[HAOS] Add support for overlay/union FS

The current approach of HAOS, while it works, is quite lacking in resiliency. For all intents and purposes, the user needs to do multiple manual steps, regardless of their install style (on a RasPi/SBC, on an x86 board, in a VM), and overall it’s cumbersome to even consider a reinstall.

This could be simplified to a great extent by following in the footsteps of OpenWrt, and Android. Both operating systems have a concept of a separated, immutable base OS, and the user data.

Specifically, I’d like to advocate for two distinct features of these two to be added to how HAOS is structured:

  • OverlayFS/UnionFS (or any similar overlay/union/layer file system implementation) separating the OS file system and the overlaid user data, akin to how OpenWrt works
  • Multi-image handling for the OS file system, similar to Android’s “dynamic partition layout”, where the OS file system is mounted from an image stored on a separate partition

To implement this, I had a few key points thought out:

  • The system image downloaded for HAOS would contain a single partition with one OS image (e.g. an EXT4 or SquashFS blob), instead of the current root partition
  • During boot, the kernel would mount this partition, and look for a configuration file. If this config file is not found, the initial setup wizard is launched by mounting the latest available OS image (semantic versioning in file name solves this). If the config file is found, it is used to find both the OS image as well as the overlay partition, mount them, and boot into a working system
  • The install wizard would begin with selecting the overlay partition - a basic partition manager would need to be written for this purpose to allow the user to format a disk right in the wizard. If the selected partition contains an existing HA install, the rest of the process could be skipped and a new config file is generated (kinda like how a backup would work)
  • If an empty partition is selected, the install wizard continues as it would right now, writing the partition information onto the config file
  • System updates - these become a bit more simple as all the Supervisor needs to do is download the new rootFS, put it on the aforementioned holder partition, and mark it in the config as the new image to use

The format of this config file could simply be that of a standard ini file format:

[haos]
data_partition = {GUID_OF_PARTITION},fs=btrfs,otherparams=1
system_image = haos-x86_64_7.1.0.0.squashfs
update_image = haos-x86_64_7.1.1.0.squashfs

In this scenario, the update_image variable, if present, would be used on boot. If HAOS can boot successfully and managed to initialise the system, the update_image variable is removed, and system_image's value is replaced with the 7.1.1.0 image version. If HAOS fails to start up for any reason, that boot log is saved on this partition, the update_image variable is removed, and the system is rebooted into the previously working state.

This configuration could be further extended to e.g. include the default IP address to use, and other default configuration options that would be used either on first launch, or in case the data partition cannot be accessed.
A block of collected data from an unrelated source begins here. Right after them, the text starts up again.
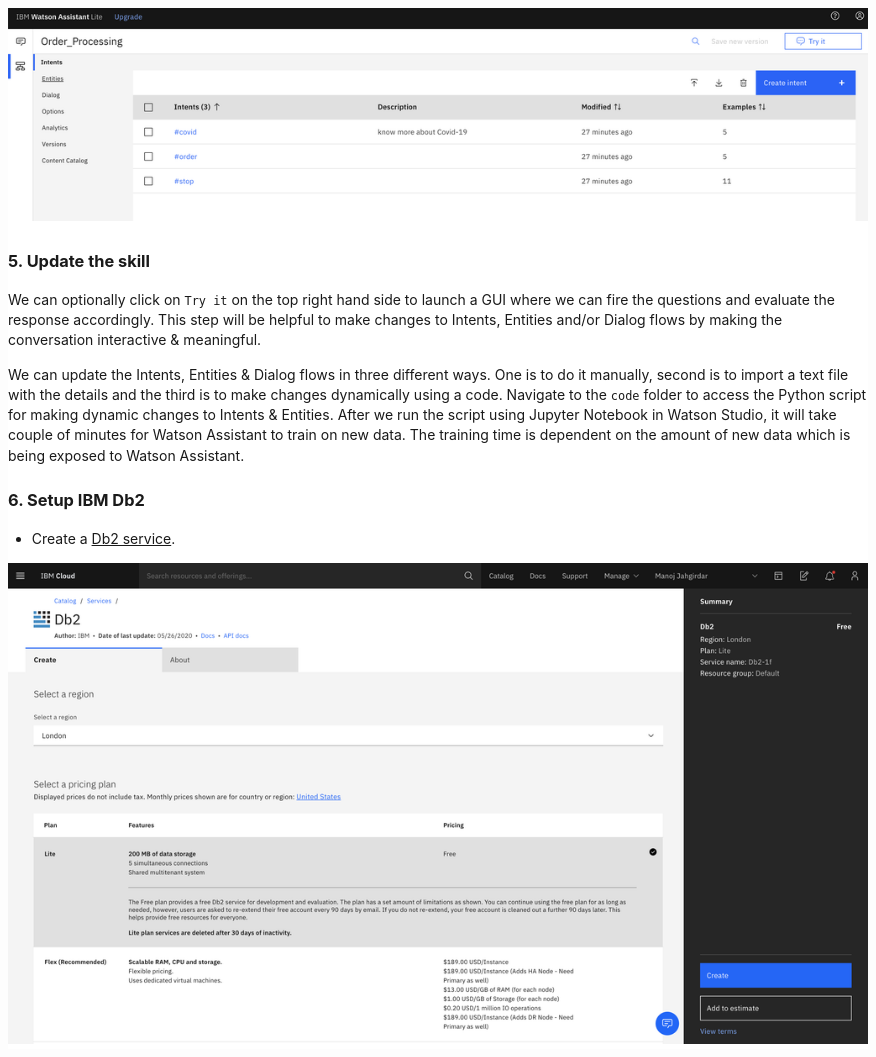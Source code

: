 ![](doc/source/images/review-skill.png)

### 5. Update the skill

We can optionally click on `Try it` on the top right hand side to launch a GUI where we can fire the questions and evaluate the response accordingly. This step will be helpful to make changes to Intents, Entities and/or Dialog flows by making the conversation interactive & meaningful. 

We can update the Intents, Entities & Dialog flows in three different ways. One is to do it manually, second is to import a text file with the details and the third is to make changes dynamically using a code. Navigate to the `code` folder to access the Python script for making dynamic changes to Intents & Entities. After we run the script using Jupyter Notebook in Watson Studio, it will take couple of minutes for Watson Assistant to train on new data. The training time is dependent on the amount of new data which is being exposed to Watson Assistant.

### 6. Setup IBM Db2

- Create a [Db2 service](https://cloud.ibm.com/catalog/services/db2).

![](doc/source/images/createdb2.png)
In fact I’d support writing the bare minimum (i.e. no integrations, just the answers for the initial wizard) configuration into this file as well, to support a sort of “safe mode” boot option for when the data partition cannot be accessed for any reason.

Before even considering the merits of the proposal, there is a major push-back I see: you need a bespoke kernel per device, as OpenWrt and Android actually have.
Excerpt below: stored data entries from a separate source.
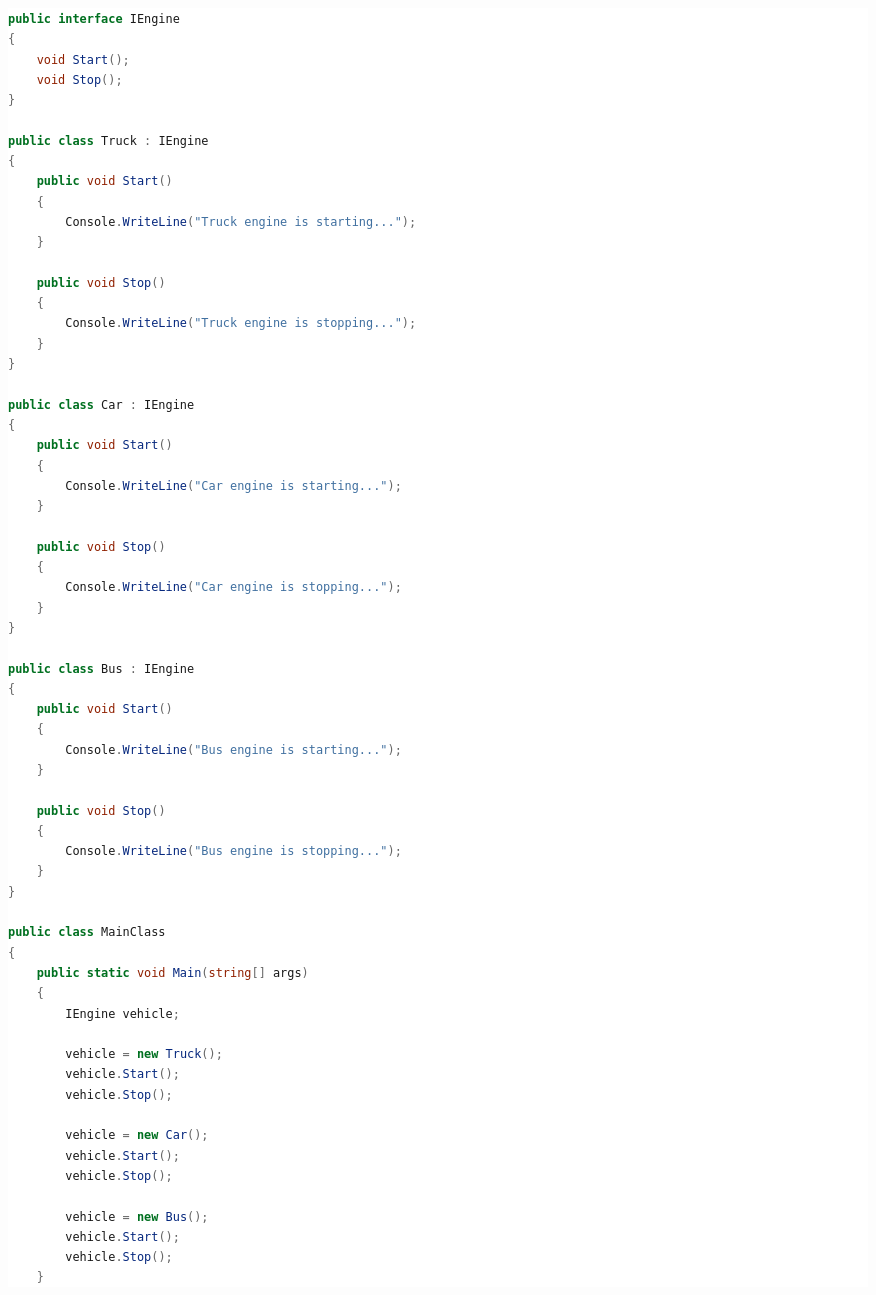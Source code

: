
 ```C#
public interface IEngine
{
    void Start();
    void Stop();
}

public class Truck : IEngine
{
    public void Start()
    {
        Console.WriteLine("Truck engine is starting...");
    }

    public void Stop()
    {
        Console.WriteLine("Truck engine is stopping...");
    }
}

public class Car : IEngine
{
    public void Start()
    {
        Console.WriteLine("Car engine is starting...");
    }

    public void Stop()
    {
        Console.WriteLine("Car engine is stopping...");
    }
}

public class Bus : IEngine
{
    public void Start()
    {
        Console.WriteLine("Bus engine is starting...");
    }

    public void Stop()
    {
        Console.WriteLine("Bus engine is stopping...");
    }
}

public class MainClass
{
    public static void Main(string[] args)
    {
        IEngine vehicle;

        vehicle = new Truck();
        vehicle.Start();
        vehicle.Stop();

        vehicle = new Car();
        vehicle.Start();
        vehicle.Stop();

        vehicle = new Bus();
        vehicle.Start();
        vehicle.Stop();
    }
```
Supporting dozens of kernels is probably not in the scope of Home Assistant.
Actually, it’s my opinion that HAOS is not in the scope of HA either. I understand they want to easy the entry level for non-techies, but that’s a “side job” that probably takes too much of their limited dev resources.
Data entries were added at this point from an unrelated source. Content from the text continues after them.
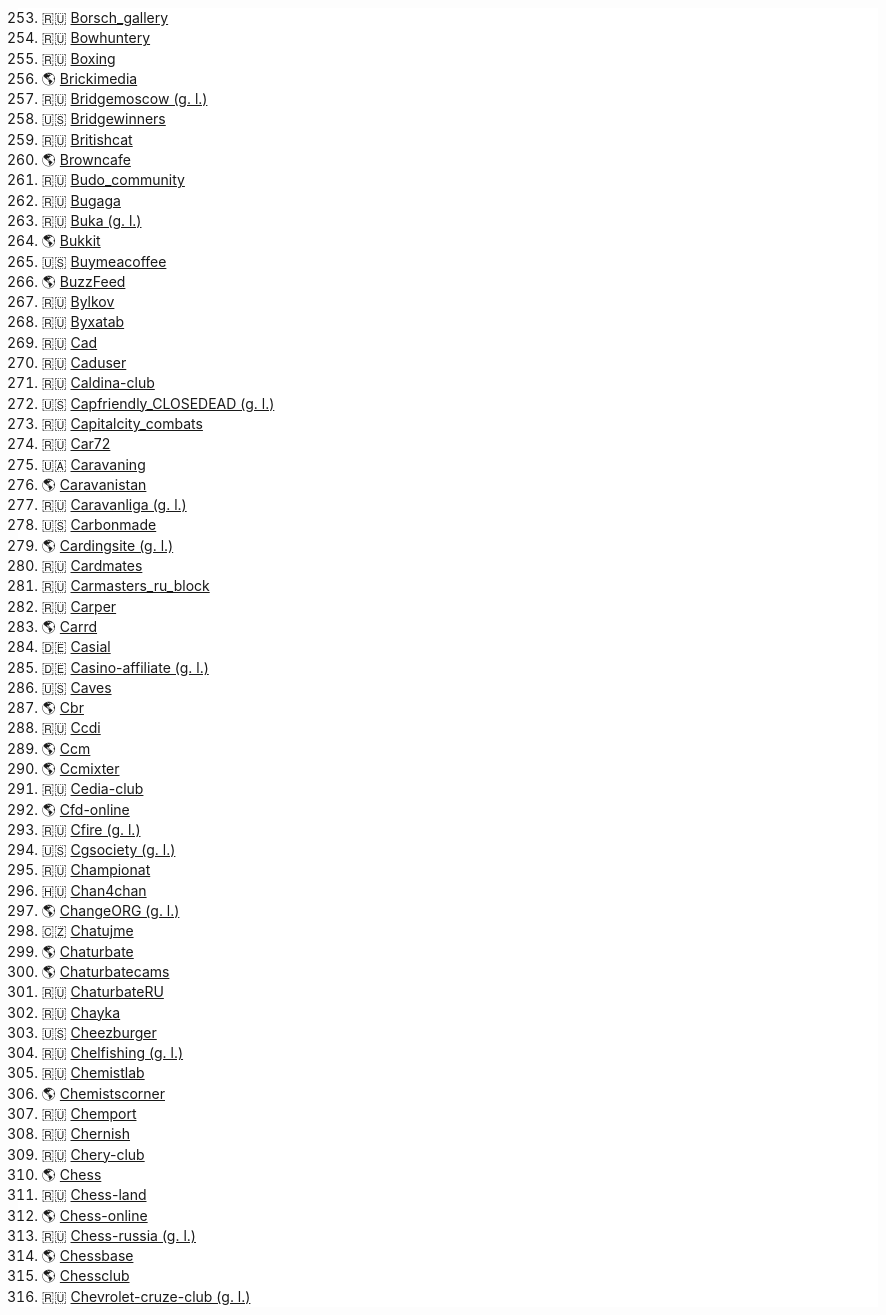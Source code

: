 253. 🇷🇺 [Borsch_gallery](https://borsch.gallery)
254. 🇷🇺 [Bowhuntery](https://bowhuntery.ru)
255. 🇷🇺 [Boxing](http://boxing.ru/)
256. 🌎 [Brickimedia](https://en.brickimedia.org)
257. 🇷🇺 [Bridgemoscow (g. l.)](https://bridgemoscow.ru)
258. 🇺🇸 [Bridgewinners](https://bridgewinners.com)
259. 🇷🇺 [Britishcat](http://www.britishcat.ru)
260. 🌎 [Browncafe](https://www.browncafe.com)
261. 🇷🇺 [Budo_community](https://budo.community)
262. 🇷🇺 [Bugaga](https://bugaga.ru)
263. 🇷🇺 [Buka (g. l.)](https://www.buka.ru)
264. 🌎 [Bukkit](https://bukkit.org/)
265. 🇺🇸 [Buymeacoffee](https://www.buymeacoffee.com)
266. 🌎 [BuzzFeed](https://buzzfeed.com/)
267. 🇷🇺 [Bylkov](https://www.bylkov.ru)
268. 🇷🇺 [Byxatab](https://byxatab.com/)
269. 🇷🇺 [Cad](https://cad.ru)
270. 🇷🇺 [Caduser](https://www.caduser.ru/)
271. 🇷🇺 [Caldina-club](http://caldina-club.com)
272. 🇺🇸 [Capfriendly_CLOSEDEAD (g. l.)](https://www.capfriendly.com)
273. 🇷🇺 [Capitalcity_combats](http://capitalcity.combats.com)
274. 🇷🇺 [Car72](https://www.car72.ru)
275. 🇺🇦 [Caravaning](http://caravaning.in.ua)
276. 🌎 [Caravanistan](https://caravanistan.com)
277. 🇷🇺 [Caravanliga (g. l.)](http://caravanliga.ru)
278. 🇺🇸 [Carbonmade](https://carbonmade.com/)
279. 🌎 [Cardingsite (g. l.)](https://cracking.ws)
280. 🇷🇺 [Cardmates](https://cardmates.net)
281. 🇷🇺 [Carmasters_ru_block](https://carmasters.org)
282. 🇷🇺 [Carper](https://www.carper.su)
283. 🌎 [Carrd](https://carrd.co/)
284. 🇩🇪 [Casial](http://www.casial.net)
285. 🇩🇪 [Casino-affiliate (g. l.)](https://www.casino-affiliate-forum.com)
286. 🇺🇸 [Caves](https://caves.ru)
287. 🌎 [Cbr](https://community.cbr.com)
288. 🇷🇺 [Ccdi](http://www.ccdi.ru/)
289. 🌎 [Ccm](https://ccm.net)
290. 🌎 [Ccmixter](http://ccmixter.org/)
291. 🇷🇺 [Cedia-club](https://cedia-club.ru)
292. 🌎 [Cfd-online](https://www.cfd-online.com)
293. 🇷🇺 [Cfire (g. l.)](https://cfire.ru)
294. 🇺🇸 [Cgsociety (g. l.)](https://cgsociety.org/)
295. 🇷🇺 [Championat](https://www.championat.com/)
296. 🇭🇺 [Chan4chan](http://chan4chan.com/)
297. 🌎 [ChangeORG (g. l.)](https://www.change.org)
298. 🇨🇿 [Chatujme](https://chatujme.cz/)
299. 🌎 [Chaturbate](https://chaturbate.com)
300. 🌎 [Chaturbatecams](https://www.chaturbatecams.com)
301. 🇷🇺 [ChaturbateRU](https://ru-chaturbate.ru)
302. 🇷🇺 [Chayka](http://www.chayka.org.ru)
303. 🇺🇸 [Cheezburger](https://profile.cheezburger.com)
304. 🇷🇺 [Chelfishing (g. l.)](http://www.chelfishing.ru)
305. 🇷🇺 [Chemistlab](http://chemistlab.ru)
306. 🌎 [Chemistscorner](https://chemistscorner.com)
307. 🇷🇺 [Chemport](http://www.chemport.ru)
308. 🇷🇺 [Chernish](http://www.chernish.ru)
309. 🇷🇺 [Chery-club](http://www.chery-club.ru)
310. 🌎 [Chess](https://www.chess.com/ru/)
311. 🇷🇺 [Chess-land](https://chess-land.com)
312. 🌎 [Chess-online](https://www.chess-online.com)
313. 🇷🇺 [Chess-russia (g. l.)](http://www.chess-russia.ru)
314. 🌎 [Chessbase](https://en.chessbase.com)
315. 🌎 [Chessclub](https://app.chessclub.com)
316. 🇷🇺 [Chevrolet-cruze-club (g. l.)](http://www.chevrolet-cruze-club.ru)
Uhm, actually, apart from architecture-specific builds (so, in this case, an x86, an x86_64, an armhf and an arm64), you don’t need “specific kernel per device”, since we’re not talking about embedded devices on the level of a smartphone or router, with limited space. The most limited unit here would be the Raspberry Pi (or similar ARM-based SBCs), but even those will use more or less generic kernels.

Besides, the kernel isn’t even the important part here! As long as it has the appropriate drivers for HAOS (so, device drivers for e.g. ZigBee/Z-Wave/WiFi/BLE dongles, etc.; and more specifically, file system drivers for the union/overlay/merge FS, plus the FS driver for w/e file system one would use for the data partition), things should work just fine.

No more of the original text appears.